Saved data entries
· · ·

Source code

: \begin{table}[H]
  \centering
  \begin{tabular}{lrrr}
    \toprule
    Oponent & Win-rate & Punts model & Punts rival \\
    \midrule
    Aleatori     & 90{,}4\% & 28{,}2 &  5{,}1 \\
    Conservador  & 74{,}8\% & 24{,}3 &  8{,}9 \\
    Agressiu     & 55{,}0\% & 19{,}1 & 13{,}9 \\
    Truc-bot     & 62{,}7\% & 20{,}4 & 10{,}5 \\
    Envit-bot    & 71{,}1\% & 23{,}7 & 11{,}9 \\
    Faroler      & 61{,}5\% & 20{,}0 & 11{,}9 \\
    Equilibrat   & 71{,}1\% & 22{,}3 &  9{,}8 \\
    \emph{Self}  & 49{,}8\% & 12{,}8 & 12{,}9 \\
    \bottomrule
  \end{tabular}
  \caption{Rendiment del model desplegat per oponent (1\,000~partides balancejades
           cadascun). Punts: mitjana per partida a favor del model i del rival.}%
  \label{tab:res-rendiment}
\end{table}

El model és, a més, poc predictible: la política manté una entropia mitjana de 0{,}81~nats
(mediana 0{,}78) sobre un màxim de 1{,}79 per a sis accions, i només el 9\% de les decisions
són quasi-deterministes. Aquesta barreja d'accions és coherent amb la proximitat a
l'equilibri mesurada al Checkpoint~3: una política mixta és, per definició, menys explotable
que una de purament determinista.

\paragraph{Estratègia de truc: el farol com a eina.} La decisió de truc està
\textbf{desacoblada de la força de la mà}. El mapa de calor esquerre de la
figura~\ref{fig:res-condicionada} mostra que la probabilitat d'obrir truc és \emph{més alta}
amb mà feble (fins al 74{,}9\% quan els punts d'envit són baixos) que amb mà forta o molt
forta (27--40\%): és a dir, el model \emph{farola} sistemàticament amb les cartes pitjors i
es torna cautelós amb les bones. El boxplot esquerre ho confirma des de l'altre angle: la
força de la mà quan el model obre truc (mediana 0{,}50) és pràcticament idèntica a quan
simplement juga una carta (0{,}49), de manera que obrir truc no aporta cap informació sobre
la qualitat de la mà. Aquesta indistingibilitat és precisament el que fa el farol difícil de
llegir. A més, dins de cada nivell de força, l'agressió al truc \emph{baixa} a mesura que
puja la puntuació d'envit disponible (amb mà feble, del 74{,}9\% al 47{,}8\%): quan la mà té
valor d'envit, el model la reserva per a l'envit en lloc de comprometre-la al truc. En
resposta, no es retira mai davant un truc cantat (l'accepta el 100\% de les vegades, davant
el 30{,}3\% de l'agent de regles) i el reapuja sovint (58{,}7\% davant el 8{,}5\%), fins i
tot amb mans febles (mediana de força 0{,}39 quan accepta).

· · ·

#### PROBLEM DESCRIPTION:
Identify the lines of the entries containing the string "Aquesta". Copy each such line.

#### RESPONSE FOR THIS EXERCISE:
són quasi-deterministes. Aquesta barreja d'accions és coherent amb la proximitat a
la qualitat de la mà. Aquesta indistingibilitat és precisament el que fa el farol difícil de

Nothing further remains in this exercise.